Meist zählt sowieso nur, wie alt die Promis waren, als die Songs oben in der Hitparade rangierten. Denn darum geht’s in diesen Shows: Erinnerungen werden wieder hochgeköchelt, entweder auf der Couch mit Musikern und anderen bekannten Gesichtern, oder mit semi-prominenten Einspielern. Die Erwartungen der Zuschauer werden damit voll bedient, denn auch sie wollen in Erinnerungen schwelgen. An den ersten Kuss denken bei „Every breath you take“ von The Police, an die wilde Zeit in Papas Cabrio im „Summer of ’69“ von Bryan Adams. Vielleicht singen die Zuschauer daheim ein Ströphchen mit und fühlen sich nostalgisch jung. Wie auch anders? Mo-derator Geissen (41) bedient ein in etwa gleichaltriges Stammpublikum. Und das will nicht Lady Gaga und Rihanna hören, sondern lieber Fools Garden, Mr. Big und Roxette.

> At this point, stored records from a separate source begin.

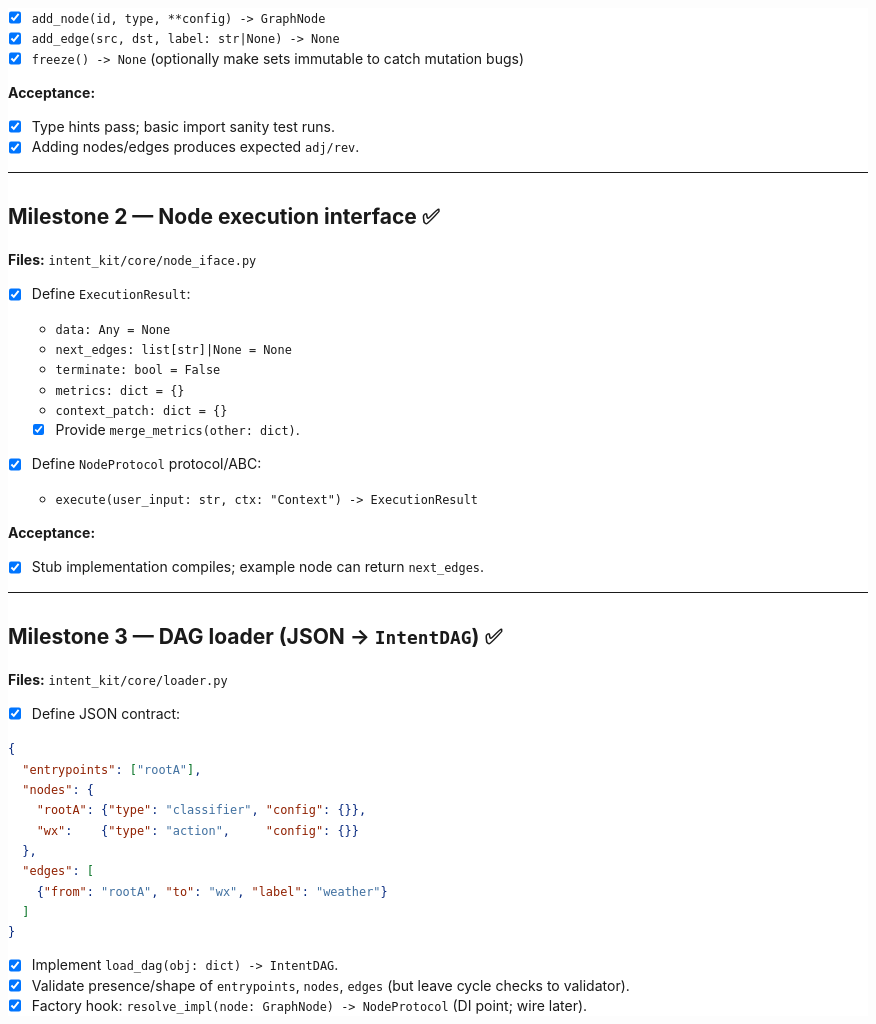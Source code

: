   * [x] `add_node(id, type, **config) -> GraphNode`
  * [x] `add_edge(src, dst, label: str|None) -> None`
  * [x] `freeze() -> None` (optionally make sets immutable to catch mutation bugs)

**Acceptance:**

* [x] Type hints pass; basic import sanity test runs.
* [x] Adding nodes/edges produces expected `adj/rev`.

---

## Milestone 2 — Node execution interface ✅

**Files:** `intent_kit/core/node_iface.py`

* [x] Define `ExecutionResult`:

  * `data: Any = None`
  * `next_edges: list[str]|None = None`
  * `terminate: bool = False`
  * `metrics: dict = {}`
  * `context_patch: dict = {}`
  * [x] Provide `merge_metrics(other: dict)`.
* [x] Define `NodeProtocol` protocol/ABC:

  * `execute(user_input: str, ctx: "Context") -> ExecutionResult`

**Acceptance:**

* [x] Stub implementation compiles; example node can return `next_edges`.

---

## Milestone 3 — DAG loader (JSON → `IntentDAG`) ✅

**Files:** `intent_kit/core/loader.py`

* [x] Define JSON contract:

```json
{
  "entrypoints": ["rootA"],
  "nodes": {
    "rootA": {"type": "classifier", "config": {}},
    "wx":    {"type": "action",     "config": {}}
  },
  "edges": [
    {"from": "rootA", "to": "wx", "label": "weather"}
  ]
}
```

* [x] Implement `load_dag(obj: dict) -> IntentDAG`.
* [x] Validate presence/shape of `entrypoints`, `nodes`, `edges` (but leave cycle checks to validator).
* [x] Factory hook: `resolve_impl(node: GraphNode) -> NodeProtocol` (DI point; wire later).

Für die Musikindustrie kommt die mediale Resteverwertung wie gerufen. Vor Jahren produzierte Songs werden neu zusammengestellt und auf CDs gepresst. Das erinnerungswütige Fernsehvolk kauft die Platten oder lädt die Songs aus dem Netz herunter.

Die Musikindustrie geht auf Nummer sicher, weil sich die Umsätze seit Jahren im Rückwärtsgang bewegen. 1999 wurde noch Musik für 2,64 Milliarden Euro umgesetzt. Zehn Jahre später waren’s nur noch 1,53 Milliarden.